Results: A total of 50 known β-thalassemia traits and normal non-diabetic individuals were included in the study as cases and controls respectively. Cases and controls were age-gender matched. The mean hemoglobin level of cases i.e known β-thalassemia traits was 11.37+1.56 g/dl ranging from 8.3-14.5 g/dl. Mean hemoglobin level of normal non-diabetic controls was 12.5+1.86 g/dl with range of 10.1-17.1 g/dl (p-value>0.005). The mean corpuscular volume of red blood cells of β-thalassemia traits was 61.74+7.25fl. The range of mean corpuscular volume among β-thalassemia traits was 52.2-93.9fl.Mean corpuscular volume of controls was 74.4+7.6 fl ranging from 61.1 to 92.6 fl (p-value >0.005). Red cell distribution width among cases and controls was 40.54 +4.27 fl and 42.38+4.24 fl. The range of red cell distribution width among cases and controls was 32.7-57.9 and 30.5-53.7 fl (p-value >0.005). The mean red cell count of β-thalassemia traits was 6.23+ 0.80*106/million with a range of 4.5-8*106/million.Mean red cell count of cases and was 5.14+0.80*106/million ranging from 3-6.5*106/million (p-value>0.005).
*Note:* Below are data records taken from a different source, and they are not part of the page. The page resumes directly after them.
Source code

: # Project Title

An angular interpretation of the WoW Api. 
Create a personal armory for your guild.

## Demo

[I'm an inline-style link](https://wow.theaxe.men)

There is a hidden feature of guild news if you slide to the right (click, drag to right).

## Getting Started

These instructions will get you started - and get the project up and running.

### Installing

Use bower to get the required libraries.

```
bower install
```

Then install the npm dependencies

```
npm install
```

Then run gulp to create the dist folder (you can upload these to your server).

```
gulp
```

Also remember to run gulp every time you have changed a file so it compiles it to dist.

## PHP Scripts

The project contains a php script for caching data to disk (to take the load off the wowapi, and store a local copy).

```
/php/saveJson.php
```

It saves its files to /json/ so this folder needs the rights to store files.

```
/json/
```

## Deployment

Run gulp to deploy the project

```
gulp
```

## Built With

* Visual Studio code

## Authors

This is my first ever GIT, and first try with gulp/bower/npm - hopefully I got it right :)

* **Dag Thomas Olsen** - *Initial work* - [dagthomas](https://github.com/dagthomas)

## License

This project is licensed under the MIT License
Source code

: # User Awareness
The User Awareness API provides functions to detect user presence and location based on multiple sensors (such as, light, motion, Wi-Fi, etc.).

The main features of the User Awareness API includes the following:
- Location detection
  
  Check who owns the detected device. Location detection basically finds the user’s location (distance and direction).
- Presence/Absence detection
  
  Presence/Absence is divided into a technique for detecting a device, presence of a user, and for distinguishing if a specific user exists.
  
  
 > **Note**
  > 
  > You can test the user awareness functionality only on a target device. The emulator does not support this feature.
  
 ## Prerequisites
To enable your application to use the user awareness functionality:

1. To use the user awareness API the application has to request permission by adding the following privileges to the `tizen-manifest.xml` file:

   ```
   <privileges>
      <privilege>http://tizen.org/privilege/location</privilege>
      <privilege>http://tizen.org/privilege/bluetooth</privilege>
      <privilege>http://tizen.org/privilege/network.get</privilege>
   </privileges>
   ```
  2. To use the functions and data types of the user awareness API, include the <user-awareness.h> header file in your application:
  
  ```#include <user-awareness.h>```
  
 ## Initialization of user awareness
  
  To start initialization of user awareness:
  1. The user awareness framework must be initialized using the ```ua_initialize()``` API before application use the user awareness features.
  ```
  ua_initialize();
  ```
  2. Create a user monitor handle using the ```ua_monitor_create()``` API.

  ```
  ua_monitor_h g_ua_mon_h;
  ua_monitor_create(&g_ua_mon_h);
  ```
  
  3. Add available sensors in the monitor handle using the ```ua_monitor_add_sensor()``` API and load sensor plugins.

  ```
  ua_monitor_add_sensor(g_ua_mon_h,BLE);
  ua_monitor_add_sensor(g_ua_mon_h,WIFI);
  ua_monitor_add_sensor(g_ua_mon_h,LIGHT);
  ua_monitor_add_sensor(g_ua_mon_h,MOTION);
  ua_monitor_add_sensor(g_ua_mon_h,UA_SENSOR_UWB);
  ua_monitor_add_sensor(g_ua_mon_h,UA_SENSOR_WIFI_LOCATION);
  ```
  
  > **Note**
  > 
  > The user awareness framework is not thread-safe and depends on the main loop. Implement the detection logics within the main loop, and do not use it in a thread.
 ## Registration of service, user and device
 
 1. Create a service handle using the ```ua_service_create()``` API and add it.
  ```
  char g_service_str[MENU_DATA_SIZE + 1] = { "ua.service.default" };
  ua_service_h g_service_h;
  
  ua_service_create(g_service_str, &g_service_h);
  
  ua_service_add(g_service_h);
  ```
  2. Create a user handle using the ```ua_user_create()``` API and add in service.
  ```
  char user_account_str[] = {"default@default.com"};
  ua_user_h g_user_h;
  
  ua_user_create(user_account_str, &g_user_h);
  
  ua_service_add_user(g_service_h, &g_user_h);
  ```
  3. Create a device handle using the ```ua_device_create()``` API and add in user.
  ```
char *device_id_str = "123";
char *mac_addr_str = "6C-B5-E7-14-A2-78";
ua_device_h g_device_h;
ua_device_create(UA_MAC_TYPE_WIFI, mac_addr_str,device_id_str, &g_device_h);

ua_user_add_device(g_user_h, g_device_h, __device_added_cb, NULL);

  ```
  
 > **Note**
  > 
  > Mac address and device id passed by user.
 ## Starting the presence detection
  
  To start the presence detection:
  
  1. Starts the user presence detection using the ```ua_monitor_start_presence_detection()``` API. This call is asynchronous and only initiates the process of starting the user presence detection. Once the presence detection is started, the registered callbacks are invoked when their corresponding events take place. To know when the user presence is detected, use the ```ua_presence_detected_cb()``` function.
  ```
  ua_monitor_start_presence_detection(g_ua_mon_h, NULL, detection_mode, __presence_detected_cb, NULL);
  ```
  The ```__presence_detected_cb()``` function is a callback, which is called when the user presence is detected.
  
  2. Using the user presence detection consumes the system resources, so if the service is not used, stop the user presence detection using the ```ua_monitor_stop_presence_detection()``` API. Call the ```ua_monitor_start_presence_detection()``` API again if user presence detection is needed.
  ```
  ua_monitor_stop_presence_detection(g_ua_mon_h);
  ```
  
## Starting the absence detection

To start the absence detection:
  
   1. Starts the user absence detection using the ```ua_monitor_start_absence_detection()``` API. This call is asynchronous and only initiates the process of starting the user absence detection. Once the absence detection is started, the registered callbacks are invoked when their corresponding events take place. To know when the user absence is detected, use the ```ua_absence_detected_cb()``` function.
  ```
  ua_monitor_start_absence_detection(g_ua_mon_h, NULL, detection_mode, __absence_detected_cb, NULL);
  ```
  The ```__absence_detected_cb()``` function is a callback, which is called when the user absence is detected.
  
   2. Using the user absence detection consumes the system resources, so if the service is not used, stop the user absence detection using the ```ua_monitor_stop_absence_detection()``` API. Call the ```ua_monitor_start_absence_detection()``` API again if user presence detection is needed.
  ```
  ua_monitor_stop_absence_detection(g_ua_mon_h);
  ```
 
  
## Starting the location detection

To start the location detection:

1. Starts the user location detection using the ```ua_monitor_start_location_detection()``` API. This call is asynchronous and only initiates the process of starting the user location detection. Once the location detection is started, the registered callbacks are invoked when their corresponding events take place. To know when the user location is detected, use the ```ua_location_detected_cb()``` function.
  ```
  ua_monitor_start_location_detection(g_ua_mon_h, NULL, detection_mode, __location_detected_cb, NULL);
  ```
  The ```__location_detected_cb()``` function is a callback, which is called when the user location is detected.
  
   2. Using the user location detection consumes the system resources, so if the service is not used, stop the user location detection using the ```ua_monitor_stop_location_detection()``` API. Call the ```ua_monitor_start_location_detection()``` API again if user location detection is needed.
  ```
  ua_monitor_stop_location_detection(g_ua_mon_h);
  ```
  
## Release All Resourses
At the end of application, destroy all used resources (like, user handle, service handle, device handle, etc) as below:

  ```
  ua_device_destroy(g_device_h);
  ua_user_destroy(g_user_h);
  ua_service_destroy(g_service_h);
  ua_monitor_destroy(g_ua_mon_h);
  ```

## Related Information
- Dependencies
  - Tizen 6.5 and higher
The mean value of glycosylated hemoglobin A1C in non-diabetics i.e controls and β-thalassemia traits i.e cases was 5% and 5.04% (p-value>0.005) i.e mean level of glycosylated hemoglobin A1C were comparable in both cases and controls.
Conclusion: Hemoglobin A1C can be used to monitor glycemic control in β-thalassemia traits.